The first of these, the early bowed stringed instrument known as the Byzantine lyra, would come to be called the lira da braccio, in Venice, where it is considered by many to have been the predecessor of the contemporary violin, which later flourished there. The bowed "lyra" is still played in former Byzantine regions, where it is known as the Politiki lyra in Greece, the Calabrian lira in Southern Italy, and the Lijerica in Dalmatia.

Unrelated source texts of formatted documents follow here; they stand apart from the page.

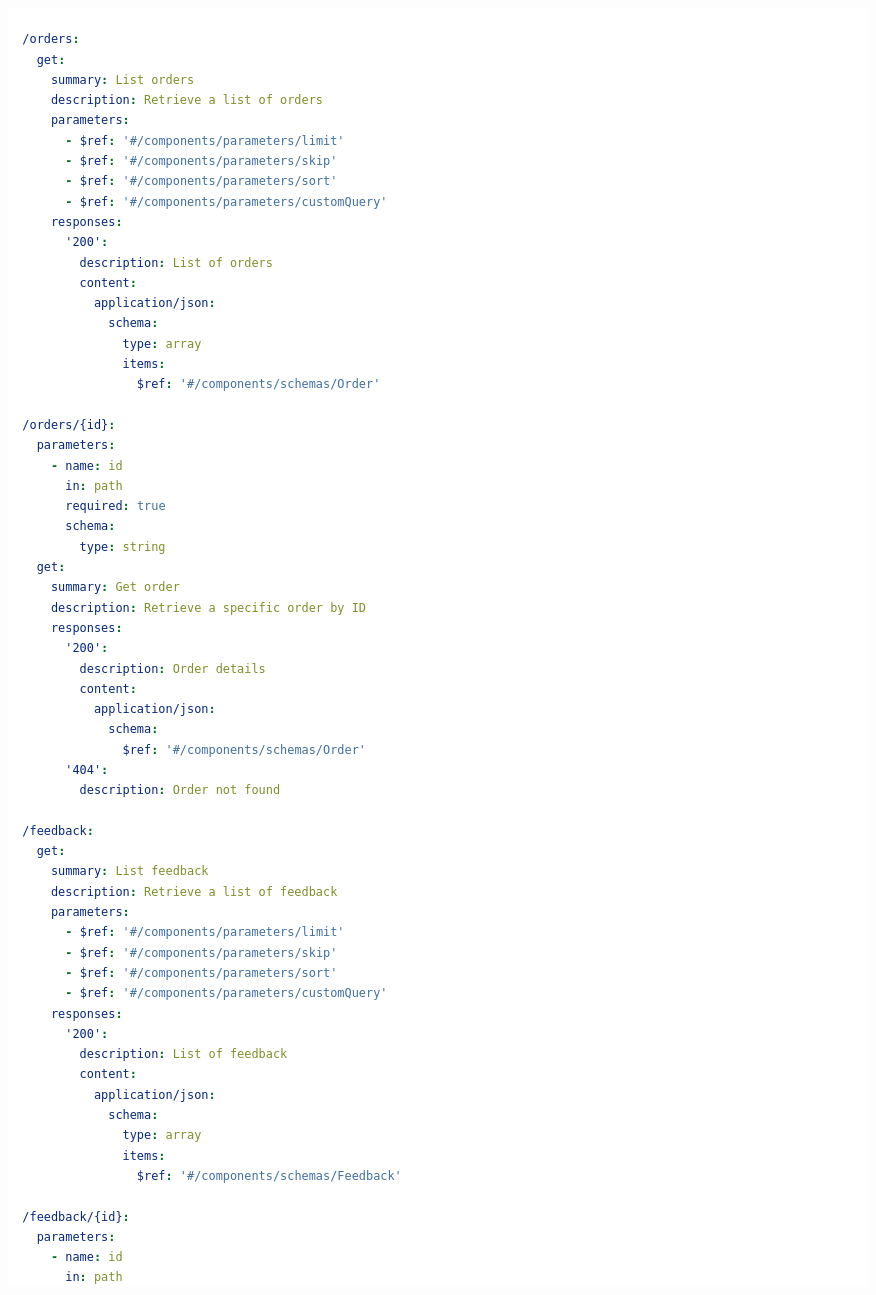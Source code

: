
 ```yaml

  /orders:
    get:
      summary: List orders
      description: Retrieve a list of orders
      parameters:
        - $ref: '#/components/parameters/limit'
        - $ref: '#/components/parameters/skip'
        - $ref: '#/components/parameters/sort'
        - $ref: '#/components/parameters/customQuery'
      responses:
        '200':
          description: List of orders
          content:
            application/json:
              schema:
                type: array
                items:
                  $ref: '#/components/schemas/Order'

  /orders/{id}:
    parameters:
      - name: id
        in: path
        required: true
        schema:
          type: string
    get:
      summary: Get order
      description: Retrieve a specific order by ID
      responses:
        '200':
          description: Order details
          content:
            application/json:
              schema:
                $ref: '#/components/schemas/Order'
        '404':
          description: Order not found

  /feedback:
    get:
      summary: List feedback
      description: Retrieve a list of feedback
      parameters:
        - $ref: '#/components/parameters/limit'
        - $ref: '#/components/parameters/skip'
        - $ref: '#/components/parameters/sort'
        - $ref: '#/components/parameters/customQuery'
      responses:
        '200':
          description: List of feedback
          content:
            application/json:
              schema:
                type: array
                items:
                  $ref: '#/components/schemas/Feedback'

  /feedback/{id}:
    parameters:
      - name: id
        in: path
```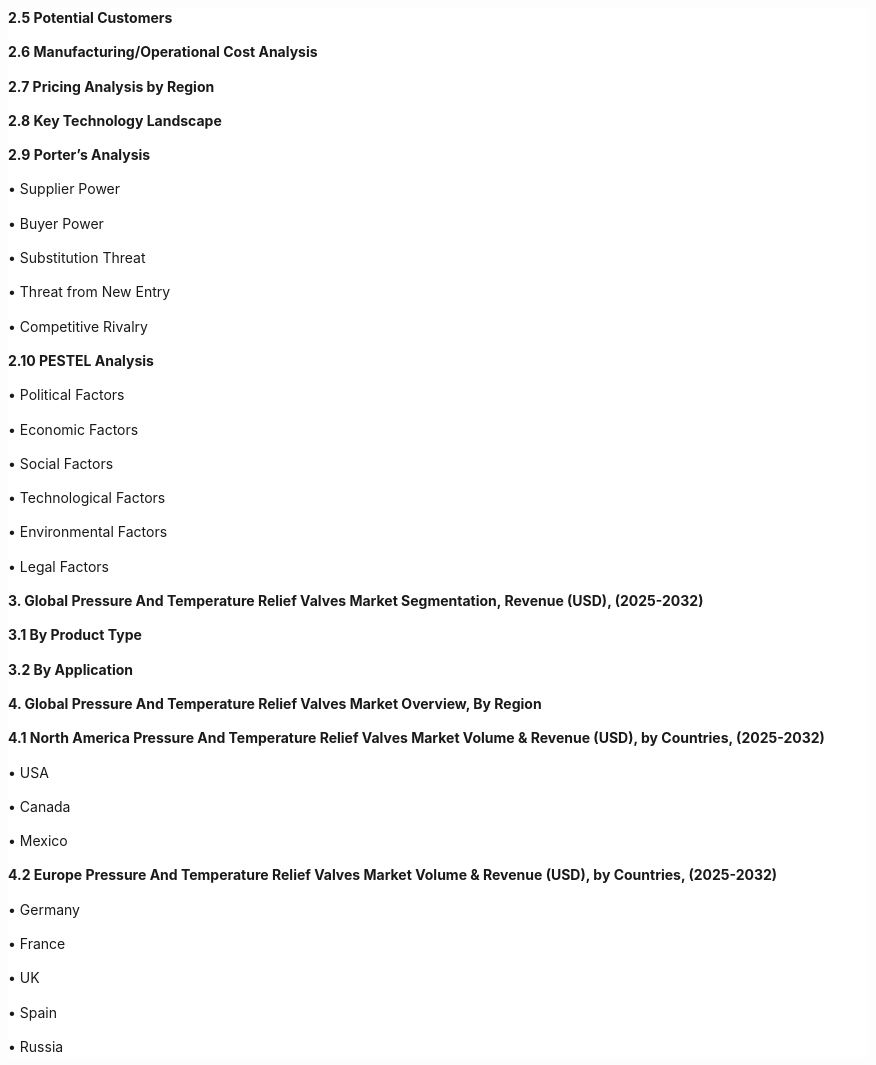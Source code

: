 <strong>2.5 Potential Customers</strong>

<strong>2.6 Manufacturing/Operational Cost Analysis</strong>

<strong>2.7 Pricing Analysis by Region</strong>

<strong>2.8 Key Technology Landscape</strong>

<strong>2.9 Porter’s Analysis</strong>

• Supplier Power

• Buyer Power

• Substitution Threat

• Threat from New Entry

• Competitive Rivalry

<strong>2.10 PESTEL Analysis</strong>

• Political Factors

• Economic Factors

• Social Factors

• Technological Factors

• Environmental Factors

• Legal Factors

<strong>3. Global Pressure And Temperature Relief Valves Market Segmentation, Revenue (USD), (2025-2032)</strong>

<strong>3.1 By Product Type</strong>

<strong>3.2 By Application</strong>

<strong>4. Global Pressure And Temperature Relief Valves Market Overview, By Region</strong>

<strong>4.1 North America Pressure And Temperature Relief Valves Market Volume &amp; Revenue (USD), by Countries, (2025-2032)</strong>

• USA

• Canada

• Mexico

<strong>4.2 Europe Pressure And Temperature Relief Valves Market Volume &amp; Revenue (USD), by Countries, (2025-2032)</strong>

• Germany

• France

• UK

• Spain

• Russia
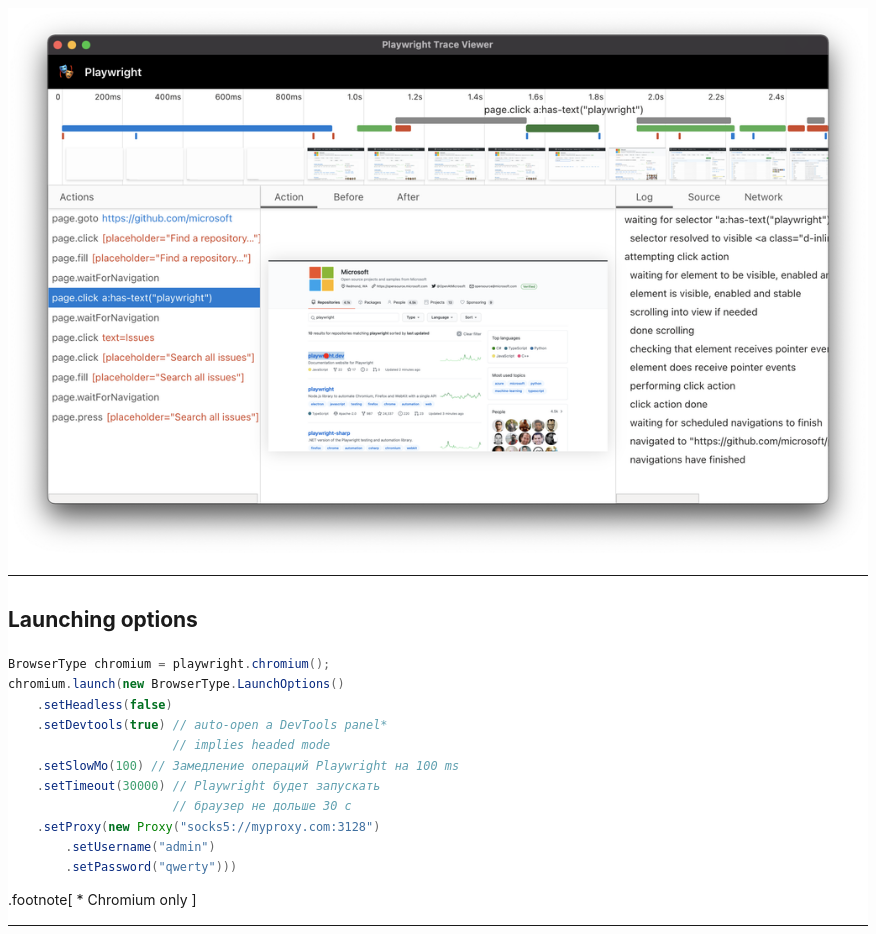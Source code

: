 ![Trace Viewer screenshot](img/trace-viewer.png)

---

## Launching options

```java
BrowserType chromium = playwright.chromium();
chromium.launch(new BrowserType.LaunchOptions()
    .setHeadless(false)
    .setDevtools(true) // auto-open a DevTools panel*
                       // implies headed mode
    .setSlowMo(100) // Замедление операций Playwright на 100 ms
    .setTimeout(30000) // Playwright будет запускать
                       // браузер не дольше 30 с
    .setProxy(new Proxy("socks5://myproxy.com:3128")
        .setUsername("admin")
        .setPassword("qwerty")))
```

.footnote[
\* Chromium only
]

---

The second instrument, the Hydraulis, originated in the Hellenistic world and was used in the Hippodrome in Constantinople during races. A pipe organ with "great leaden pipes" was sent by the emperor Constantine V to Pepin the Short King of the Franks in 757. Pepin's son Charlemagne requested a similar organ for his chapel in Aachen in 812, beginning its establishment in Western church music. Despite this, the Byzantines never used pipe organs and kept the flute-sounding Hydraulis until the Fourth Crusade.
The final Byzantine instrument, the aulos, was a double-reeded woodwind like the modern oboe or Armenian duduk. Other forms include the plagiaulos, which resembled the flute, and the askaulos, a bagpipe. These bagpipes, also known as Dankiyo, had been played even in Roman times. Dio Chrysostom wrote in the 1st century of a contemporary sovereign who could play a pipe with his mouth as well as by tucking a bladder beneath his armpit. The bagpipes continued to be played throughout the empire's former realms down to the present.
Other commonly used instruments used in Byzantine Music include the Kanonaki, Oud, Laouto, rotta, Santouri, Toubeleki, Tambouras, Defi Tambourine, Çifteli, Lyre, Kithara, Psaltery, Saz, Floghera, Pithkiavli, Kavali, Seistron, Epigonion, Varviton, Crotala, Bowed Tambouras, Šargija, Monochord, Sambuca, Rhoptron, Koudounia, perhaps the Lavta and other instruments used before the 4th Crusade that are no longer played today. These instruments are unknown at this time.
In 2021, archaeologists discovered a flute with six holes dated back to the 4th and 5th centuries AD, in the Zerzevan Castle.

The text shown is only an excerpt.